Justice Indira Banerjee, who administered him the oath of office, remembers the judge being focused on work. “He is personally very religious, but I have never heard any complaints about him being biased,” he said. His domestic life, he added, was structured around caregiving: his wife devoted herself to their exceptionally able son. “His only focus was work,” she said.
Others point to cool details. When he assumed the post of judge, he gave his office to two colleagues – one Christian, one Muslim.
During his years as a lawyer, he never charged any fees, and accepted fees commensurate with the ability of clients. He has publicly stated that caring for his son has changed him, that seeing a child untouched by caste, religion or politics forces him to re-examine everything that matters.
Allegations, denials and politics:
The impeachment motion brought by Tamil Nadu’s ruling party DMK and Congress is based, in part, on allegations of caste bias in court listing and access. A letter circulated among MPs cited the perception that some advocates, especially Brahmin and right-wing affiliated lawyers, get preferential treatment.
However, a group of senior advocates who regularly appear before the judge reject the allegation. “Hindutva identity may be important to him but he does not favor any caste,” said a lawyer.
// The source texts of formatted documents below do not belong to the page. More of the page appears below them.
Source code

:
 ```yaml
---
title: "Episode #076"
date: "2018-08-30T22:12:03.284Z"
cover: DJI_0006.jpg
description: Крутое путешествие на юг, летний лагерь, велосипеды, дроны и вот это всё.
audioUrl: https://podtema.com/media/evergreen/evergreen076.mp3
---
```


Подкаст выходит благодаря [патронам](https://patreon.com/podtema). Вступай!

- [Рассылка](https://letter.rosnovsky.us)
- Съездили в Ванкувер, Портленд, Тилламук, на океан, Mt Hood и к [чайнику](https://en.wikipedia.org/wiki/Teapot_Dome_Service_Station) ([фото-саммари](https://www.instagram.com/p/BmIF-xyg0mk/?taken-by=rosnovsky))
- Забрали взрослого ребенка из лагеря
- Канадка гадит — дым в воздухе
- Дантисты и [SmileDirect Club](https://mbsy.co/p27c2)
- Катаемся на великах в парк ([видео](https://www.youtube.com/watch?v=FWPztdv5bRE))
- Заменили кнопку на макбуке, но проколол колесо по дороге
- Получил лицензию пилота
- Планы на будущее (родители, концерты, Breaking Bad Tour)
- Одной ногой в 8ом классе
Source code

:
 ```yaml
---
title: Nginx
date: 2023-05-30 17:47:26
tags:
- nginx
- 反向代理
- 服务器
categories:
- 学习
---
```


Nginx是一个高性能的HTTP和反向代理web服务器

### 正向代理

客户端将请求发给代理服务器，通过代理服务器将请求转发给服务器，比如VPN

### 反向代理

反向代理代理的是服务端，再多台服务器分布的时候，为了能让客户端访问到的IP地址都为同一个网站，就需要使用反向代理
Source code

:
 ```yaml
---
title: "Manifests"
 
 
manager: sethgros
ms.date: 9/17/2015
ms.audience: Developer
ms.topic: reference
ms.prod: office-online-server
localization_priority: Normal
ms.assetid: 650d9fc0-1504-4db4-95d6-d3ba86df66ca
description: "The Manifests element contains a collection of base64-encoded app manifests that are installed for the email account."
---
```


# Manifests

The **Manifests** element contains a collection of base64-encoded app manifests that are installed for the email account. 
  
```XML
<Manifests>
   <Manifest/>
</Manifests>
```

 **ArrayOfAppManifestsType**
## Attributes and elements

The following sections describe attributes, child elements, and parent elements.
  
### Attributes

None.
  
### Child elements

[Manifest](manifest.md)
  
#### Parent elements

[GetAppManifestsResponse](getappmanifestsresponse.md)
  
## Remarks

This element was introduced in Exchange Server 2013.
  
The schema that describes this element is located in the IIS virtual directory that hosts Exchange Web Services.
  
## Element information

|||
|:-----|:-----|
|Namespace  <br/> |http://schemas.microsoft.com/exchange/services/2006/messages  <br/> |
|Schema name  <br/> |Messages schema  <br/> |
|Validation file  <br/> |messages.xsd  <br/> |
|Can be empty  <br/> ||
Senior advocate Srinivas Raghavan, who has known Swaminathan since 2004, described him as “the darling of the Madurai bench”, adding, “If you ask for a referendum, everyone will support him.”
Others attribute the dispute to politics. According to one article, tensions escalated in May 2025 when a senior lawyer and DMK member was silenced during the virtual hearing as the court proceeded to deliver its verdict. That incident hardened the party’s perception of bias, lawyers say.
However, stakeholders, including state lawyers and representatives, disagree. “There is no single trigger. The government has nothing to do with being in favor or against a particular judge… In the case of Justice Swaminathan, the problem starts when he allows his political ideology to seep into his decisions. Even if you support it with constitutional provisions, you can never allow your personal beliefs and politics to be imported into your decisions and duties as a judge,” said another senior lawyer, who did not want to be named. Said.
For his part, Justice Kaul views the impeachment attempt with concern. “What ethos does this establish? If every unpopular decision invites a personal attack on the judge?” he asked. He said, “He is a judge who goes by the book, anticipates resistance and moves anyway. As long as he is not overturning any law while abiding by his commitments, there should be no problem.”
As the political storm around him is more intense than his decisions, Justice Swaminathan remains on the bench with about five years remaining before his scheduled retirement in 2030 – time enough, supporters and critics alike admit, to deliver the final verdict on his legacy, rather than the noise around it.